В 1992 году Ельцин, уже получивший доступ к документам КГБ, сказал мне, что находился под строгим наблюдением со времени исключения из Политбюро в 1987 году. Он все еще оставался членом Центрального Комитета партии и, таким образом, считался недоступным для подобного обращения, однако даже у него на кухне был и установлены подслушивающие устройства. Если все записи, полученные с их помощью, сложить стопкой, то, по утверждению Ельцина, та вырастет в вышину метров на шесть–девять.

Трудно поверить, что Горбачев не знал об этой деятельности КГБ.

 

Экономические невзгоды

Пока формировалась оппозиция Горбачевской партийной машине, новости из области экономики оставались однообразно безрадостными. Усиливалась нехватка всего, начало падать производство, росла преступность. Считалось, что перестройка приведет к лучшей жизни, но люди жили хуже и мало надеялись на то, что провозглашаемые перемены улучшат их жизнь.

На деле при всех разговорах о новой политике и новых подходах бюрократы сопротивлялись всякой значимой перемене именно тогда, когда недостатки стало невозможно скрывать. Получив более точную информацию о жизни за рубежом, люди перестали бояться говорить, и, чем больше язв вскрывала пресса, тем большее недовольство выражала общественность.

В Москве проблемы экономики обсуждались бесконечно, и, вслушиваясь только в официальные речи, можно было прийти к выводу, что в управлении промышленностью совершается революция. Однако поездка в провинцию и несколько бесед с директорами обнаружили, что меняется не так уж много.

В Сибири и на советском Дальнем Востоке я расспрашивал нескольких директоров о государственных заказах и о том, как они пользуются свободой выходить на рынок с частью своей продукции. В каждом случае на долю госзаказов приходилось 90 процентов продукции, если не больше.
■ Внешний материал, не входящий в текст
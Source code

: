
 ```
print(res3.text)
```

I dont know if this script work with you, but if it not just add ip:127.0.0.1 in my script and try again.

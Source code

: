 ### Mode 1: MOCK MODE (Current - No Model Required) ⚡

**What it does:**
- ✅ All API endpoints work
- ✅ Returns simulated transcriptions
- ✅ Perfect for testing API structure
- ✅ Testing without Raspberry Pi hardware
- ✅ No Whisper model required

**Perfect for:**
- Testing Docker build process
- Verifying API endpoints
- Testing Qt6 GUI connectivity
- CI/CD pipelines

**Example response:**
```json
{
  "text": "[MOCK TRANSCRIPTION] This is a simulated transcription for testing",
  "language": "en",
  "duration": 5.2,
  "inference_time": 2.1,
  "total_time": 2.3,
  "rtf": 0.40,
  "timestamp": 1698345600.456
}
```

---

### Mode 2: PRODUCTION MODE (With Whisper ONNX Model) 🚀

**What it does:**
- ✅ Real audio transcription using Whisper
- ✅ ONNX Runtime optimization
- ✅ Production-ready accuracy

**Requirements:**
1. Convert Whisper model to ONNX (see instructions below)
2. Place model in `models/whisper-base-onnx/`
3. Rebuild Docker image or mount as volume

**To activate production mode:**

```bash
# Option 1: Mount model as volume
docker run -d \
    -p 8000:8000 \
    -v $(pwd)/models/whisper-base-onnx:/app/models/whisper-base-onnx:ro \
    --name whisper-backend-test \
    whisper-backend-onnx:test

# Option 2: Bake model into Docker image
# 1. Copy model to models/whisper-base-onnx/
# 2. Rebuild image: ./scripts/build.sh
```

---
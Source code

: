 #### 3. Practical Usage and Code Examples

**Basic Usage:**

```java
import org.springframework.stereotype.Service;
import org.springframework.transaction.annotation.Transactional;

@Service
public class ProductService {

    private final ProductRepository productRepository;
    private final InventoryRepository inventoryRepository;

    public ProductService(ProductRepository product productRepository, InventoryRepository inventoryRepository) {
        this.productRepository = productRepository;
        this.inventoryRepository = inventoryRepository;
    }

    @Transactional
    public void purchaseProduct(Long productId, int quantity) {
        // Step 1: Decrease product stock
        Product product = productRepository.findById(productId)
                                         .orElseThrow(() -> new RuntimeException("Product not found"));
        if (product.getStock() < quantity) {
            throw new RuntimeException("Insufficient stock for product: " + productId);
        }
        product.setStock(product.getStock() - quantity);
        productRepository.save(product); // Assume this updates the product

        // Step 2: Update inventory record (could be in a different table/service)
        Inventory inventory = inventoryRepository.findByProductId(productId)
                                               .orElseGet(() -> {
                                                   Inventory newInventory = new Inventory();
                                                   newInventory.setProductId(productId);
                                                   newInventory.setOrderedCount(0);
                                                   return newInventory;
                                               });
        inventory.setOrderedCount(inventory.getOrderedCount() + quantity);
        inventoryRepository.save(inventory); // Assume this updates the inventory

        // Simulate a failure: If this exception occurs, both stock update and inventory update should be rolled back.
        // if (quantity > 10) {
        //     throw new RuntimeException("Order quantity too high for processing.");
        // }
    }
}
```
Директор крупного рыболовного предприятия на Сахалине заявил, что, будь его воля, он перевел бы на госзаказ все производство. Его право продавать 10 процентов продукции на рынке не имело для него смысла, потому что не существовало открытого рынка на товары, которые ему было необходимо закупать. Получить горючее и запчасти для своего рыболовецкого флота он мог только заполучив госзаказы. А потому ему пришлось сократить производство на 10 процентов,

Директор шерстяной фабрики в Улан—Уде с гордостью говорила мне, что у ее предприятия 100–процентный госзаказ и она будет все делать чтобы так и оставалось, поскольку иначе, без госплановского распределения, ей не найти ни шерсти, ни горючего, ни запчастей.

Ясно, что смена названия; планового пуска продукции на госзаказ — ничего не изменила по сути. Директора промышленных предприятий, хоть и избавились до некоторой степени от мелочной опеки местных партийных чиновников, все же как были, так и оставались зависимыми от Госплана и своих министерств. Однако система» подвергавшаяся нападкам и нуждавшаяся в постоянном латании дыр, работала еще хуже, чем прежде.
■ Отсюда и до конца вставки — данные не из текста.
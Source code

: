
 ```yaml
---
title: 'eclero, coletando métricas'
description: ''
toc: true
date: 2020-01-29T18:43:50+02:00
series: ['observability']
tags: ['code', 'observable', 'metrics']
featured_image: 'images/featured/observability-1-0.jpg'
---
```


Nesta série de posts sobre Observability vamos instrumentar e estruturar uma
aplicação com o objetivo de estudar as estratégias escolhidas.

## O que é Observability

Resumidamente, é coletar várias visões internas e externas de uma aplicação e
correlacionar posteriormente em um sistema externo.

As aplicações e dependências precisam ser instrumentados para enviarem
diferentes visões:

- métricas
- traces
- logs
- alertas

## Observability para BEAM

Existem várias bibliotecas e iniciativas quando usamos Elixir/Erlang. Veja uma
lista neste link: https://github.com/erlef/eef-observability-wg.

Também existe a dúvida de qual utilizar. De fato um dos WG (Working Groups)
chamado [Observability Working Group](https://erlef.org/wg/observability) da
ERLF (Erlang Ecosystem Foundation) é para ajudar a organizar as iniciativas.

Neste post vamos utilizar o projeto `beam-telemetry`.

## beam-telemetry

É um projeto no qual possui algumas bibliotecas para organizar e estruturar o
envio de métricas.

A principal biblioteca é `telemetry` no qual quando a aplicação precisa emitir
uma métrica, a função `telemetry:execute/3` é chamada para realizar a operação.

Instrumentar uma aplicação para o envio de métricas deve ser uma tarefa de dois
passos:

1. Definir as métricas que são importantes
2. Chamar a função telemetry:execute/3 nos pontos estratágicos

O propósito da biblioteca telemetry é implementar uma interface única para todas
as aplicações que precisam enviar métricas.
С 1987 года Горбачев стал приравнивать перестройку к революции, и в области политической предложенные им перемены имели заряд революционности. А вот его намерения в экономике были путанными: он настойчиво призывал к радикальным реформам, но никак не наполнял свои призывы реальным содержанием.

Премьер–министр Рыжков, убежденный сторонник постепенности, нес основную ответственность за осуществление экономической реформы. Он признавал нужность перемен и особенно необходимость перехода производства от военного к гражданскому, но считал, что сделать это можно постепенно и директивами сверху, дабы не задушить старую систему прежде, чем будет создана новая, и не понимал, что не будет никакой новой системы, пока старая остается в неприкосновенности и мешает ей.
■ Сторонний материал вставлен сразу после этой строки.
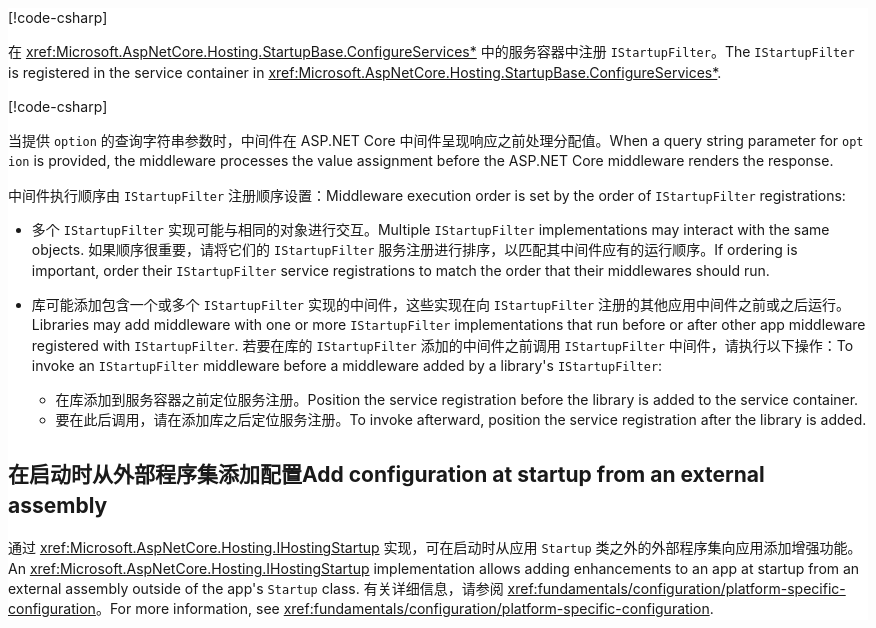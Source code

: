 [!code-csharp[](startup/3.0_samples/StartupFilterSample/RequestSetOptionsStartupFilter.cs?name=snippet1&highlight=7)]

<span data-ttu-id="ccd2e-179">在 <xref:Microsoft.AspNetCore.Hosting.StartupBase.ConfigureServices*> 中的服务容器中注册 `IStartupFilter`。</span><span class="sxs-lookup"><span data-stu-id="ccd2e-179">The `IStartupFilter` is registered in the service container in <xref:Microsoft.AspNetCore.Hosting.StartupBase.ConfigureServices*>.</span></span>

[!code-csharp[](startup/3.0_samples/StartupFilterSample/Program.cs?name=snippet&highlight=19-20)]

<span data-ttu-id="ccd2e-180">当提供 `option` 的查询字符串参数时，中间件在 ASP.NET Core 中间件呈现响应之前处理分配值。</span><span class="sxs-lookup"><span data-stu-id="ccd2e-180">When a query string parameter for `option` is provided, the middleware processes the value assignment before the ASP.NET Core middleware renders the response.</span></span>

<span data-ttu-id="ccd2e-181">中间件执行顺序由 `IStartupFilter` 注册顺序设置：</span><span class="sxs-lookup"><span data-stu-id="ccd2e-181">Middleware execution order is set by the order of `IStartupFilter` registrations:</span></span>

* <span data-ttu-id="ccd2e-182">多个 `IStartupFilter` 实现可能与相同的对象进行交互。</span><span class="sxs-lookup"><span data-stu-id="ccd2e-182">Multiple `IStartupFilter` implementations may interact with the same objects.</span></span> <span data-ttu-id="ccd2e-183">如果顺序很重要，请将它们的 `IStartupFilter` 服务注册进行排序，以匹配其中间件应有的运行顺序。</span><span class="sxs-lookup"><span data-stu-id="ccd2e-183">If ordering is important, order their `IStartupFilter` service registrations to match the order that their middlewares should run.</span></span>
* <span data-ttu-id="ccd2e-184">库可能添加包含一个或多个 `IStartupFilter` 实现的中间件，这些实现在向 `IStartupFilter` 注册的其他应用中间件之前或之后运行。</span><span class="sxs-lookup"><span data-stu-id="ccd2e-184">Libraries may add middleware with one or more `IStartupFilter` implementations that run before or after other app middleware registered with `IStartupFilter`.</span></span> <span data-ttu-id="ccd2e-185">若要在库的 `IStartupFilter` 添加的中间件之前调用 `IStartupFilter` 中间件，请执行以下操作：</span><span class="sxs-lookup"><span data-stu-id="ccd2e-185">To invoke an `IStartupFilter` middleware before a middleware added by a library's `IStartupFilter`:</span></span>

  * <span data-ttu-id="ccd2e-186">在库添加到服务容器之前定位服务注册。</span><span class="sxs-lookup"><span data-stu-id="ccd2e-186">Position the service registration before the library is added to the service container.</span></span>
  * <span data-ttu-id="ccd2e-187">要在此后调用，请在添加库之后定位服务注册。</span><span class="sxs-lookup"><span data-stu-id="ccd2e-187">To invoke afterward, position the service registration after the library is added.</span></span>

## <a name="add-configuration-at-startup-from-an-external-assembly"></a><span data-ttu-id="ccd2e-188">在启动时从外部程序集添加配置</span><span class="sxs-lookup"><span data-stu-id="ccd2e-188">Add configuration at startup from an external assembly</span></span>

<span data-ttu-id="ccd2e-189">通过 <xref:Microsoft.AspNetCore.Hosting.IHostingStartup> 实现，可在启动时从应用 `Startup` 类之外的外部程序集向应用添加增强功能。</span><span class="sxs-lookup"><span data-stu-id="ccd2e-189">An <xref:Microsoft.AspNetCore.Hosting.IHostingStartup> implementation allows adding enhancements to an app at startup from an external assembly outside of the app's `Startup` class.</span></span> <span data-ttu-id="ccd2e-190">有关详细信息，请参阅 <xref:fundamentals/configuration/platform-specific-configuration>。</span><span class="sxs-lookup"><span data-stu-id="ccd2e-190">For more information, see <xref:fundamentals/configuration/platform-specific-configuration>.</span></span>

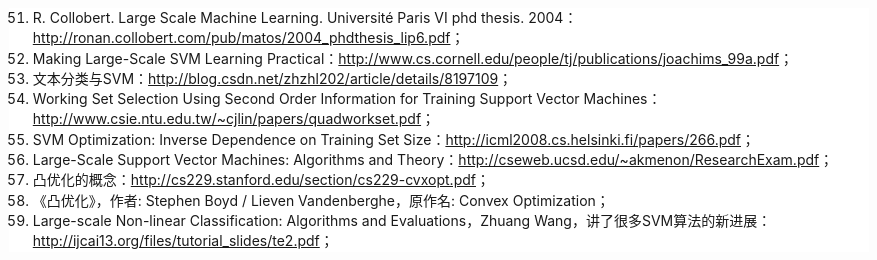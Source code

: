 51. R. Collobert. Large Scale Machine Learning. Université Paris VI phd thesis. 2004：<http://ronan.collobert.com/pub/matos/2004_phdthesis_lip6.pdf>；
52. Making Large-Scale SVM Learning Practical：<http://www.cs.cornell.edu/people/tj/publications/joachims_99a.pdf>；
53. 文本分类与SVM：<http://blog.csdn.net/zhzhl202/article/details/8197109>；
54. Working Set Selection Using Second Order Information
for Training Support Vector Machines：<http://www.csie.ntu.edu.tw/~cjlin/papers/quadworkset.pdf>；
55. SVM Optimization: Inverse Dependence on Training Set Size：<http://icml2008.cs.helsinki.fi/papers/266.pdf>；
56. Large-Scale Support Vector Machines: Algorithms and Theory：<http://cseweb.ucsd.edu/~akmenon/ResearchExam.pdf>；
57. 凸优化的概念：<http://cs229.stanford.edu/section/cs229-cvxopt.pdf>；
58. 《凸优化》，作者: Stephen Boyd / Lieven Vandenberghe，原作名: Convex Optimization；
59. Large-scale Non-linear Classification: Algorithms and Evaluations，Zhuang Wang，讲了很多SVM算法的新进展：<http://ijcai13.org/files/tutorial_slides/te2.pdf>；
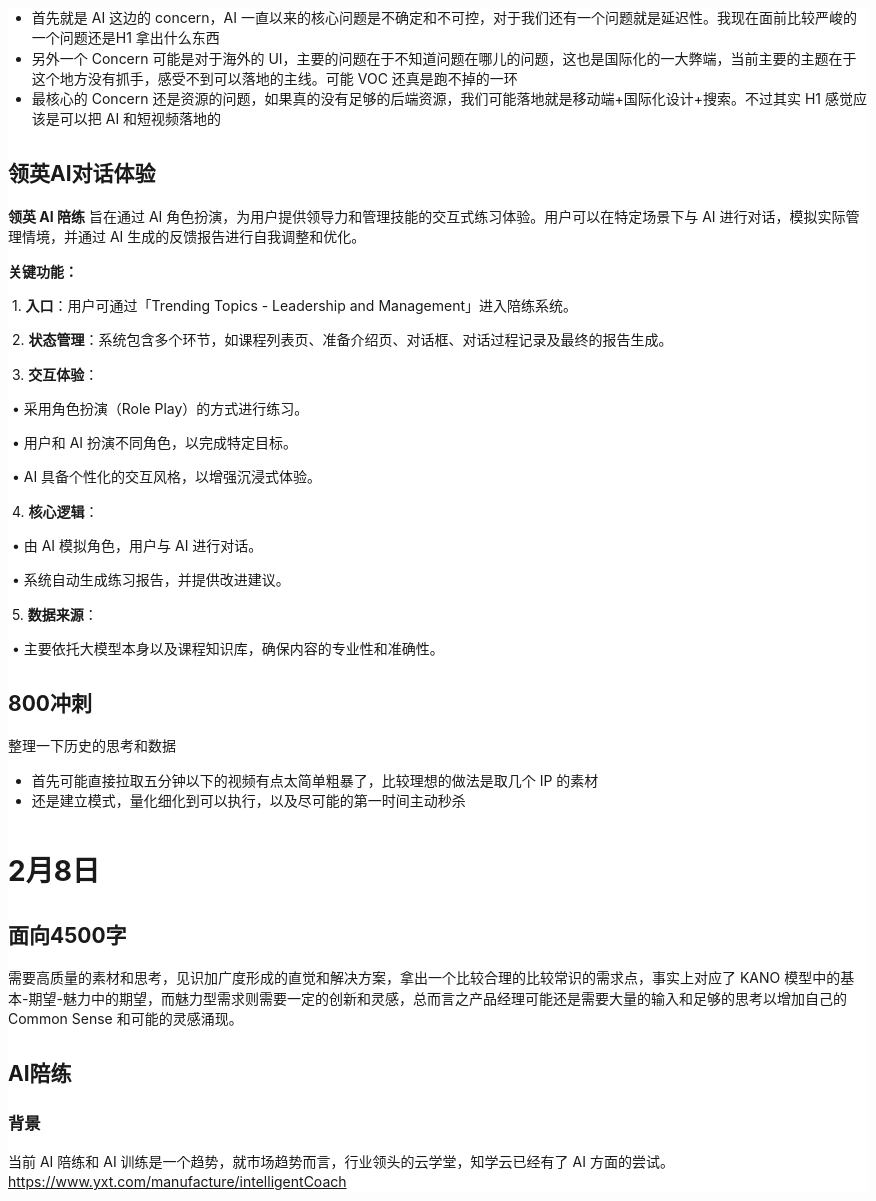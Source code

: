 - 首先就是 AI 这边的 concern，AI 一直以来的核心问题是不确定和不可控，对于我们还有一个问题就是延迟性。我现在面前比较严峻的一个问题还是H1 拿出什么东西
- 另外一个 Concern 可能是对于海外的 UI，主要的问题在于不知道问题在哪儿的问题，这也是国际化的一大弊端，当前主要的主题在于这个地方没有抓手，感受不到可以落地的主线。可能 VOC 还真是跑不掉的一环
- 最核心的 Concern 还是资源的问题，如果真的没有足够的后端资源，我们可能落地就是移动端+国际化设计+搜索。不过其实 H1 感觉应该是可以把 AI 和短视频落地的

## 领英AI对话体验

**领英 AI 陪练** 旨在通过 AI 角色扮演，为用户提供领导力和管理技能的交互式练习体验。用户可以在特定场景下与 AI 进行对话，模拟实际管理情境，并通过 AI 生成的反馈报告进行自我调整和优化。

**关键功能：**

​	1.	**入口**：用户可通过「Trending Topics - Leadership and Management」进入陪练系统。

​	2.	**状态管理**：系统包含多个环节，如课程列表页、准备介绍页、对话框、对话过程记录及最终的报告生成。

​	3.	**交互体验**：

​	•	采用角色扮演（Role Play）的方式进行练习。

​	•	用户和 AI 扮演不同角色，以完成特定目标。

​	•	AI 具备个性化的交互风格，以增强沉浸式体验。

​	4.	**核心逻辑**：

​	•	由 AI 模拟角色，用户与 AI 进行对话。

​	•	系统自动生成练习报告，并提供改进建议。

​	5.	**数据来源**：

​	•	主要依托大模型本身以及课程知识库，确保内容的专业性和准确性。

## 800冲刺

 整理一下历史的思考和数据

- 首先可能直接拉取五分钟以下的视频有点太简单粗暴了，比较理想的做法是取几个 IP 的素材
- 还是建立模式，量化细化到可以执行，以及尽可能的第一时间主动秒杀

# 2月8日 

## 面向4500字

需要高质量的素材和思考，见识加广度形成的直觉和解决方案，拿出一个比较合理的比较常识的需求点，事实上对应了 KANO 模型中的基本-期望-魅力中的期望，而魅力型需求则需要一定的创新和灵感，总而言之产品经理可能还是需要大量的输入和足够的思考以增加自己的 Common Sense 和可能的灵感涌现。



## AI陪练

### 背景

当前 AI 陪练和 AI 训练是一个趋势，就市场趋势而言，行业领头的云学堂，知学云已经有了 AI 方面的尝试。
https://www.yxt.com/manufacture/intelligentCoach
На протяжении всего 1989 года отношения между Горбачевым и Рыжковым были натянутыми, но оба старались скрывать свои разногласия от глаз общественности. Рыжков, хотя и не разделял идеологического неистовства Лигачева, тем не менее все чаще блокировался с ним по экономическим вопросам, в то время как Горбачев настаивал на более скорых переменах, Никто из них, впрочем, не предложил программу, способную развернуть экономику, на что настойчиво указывали реформаторы из Межрегиональной депутатской группы.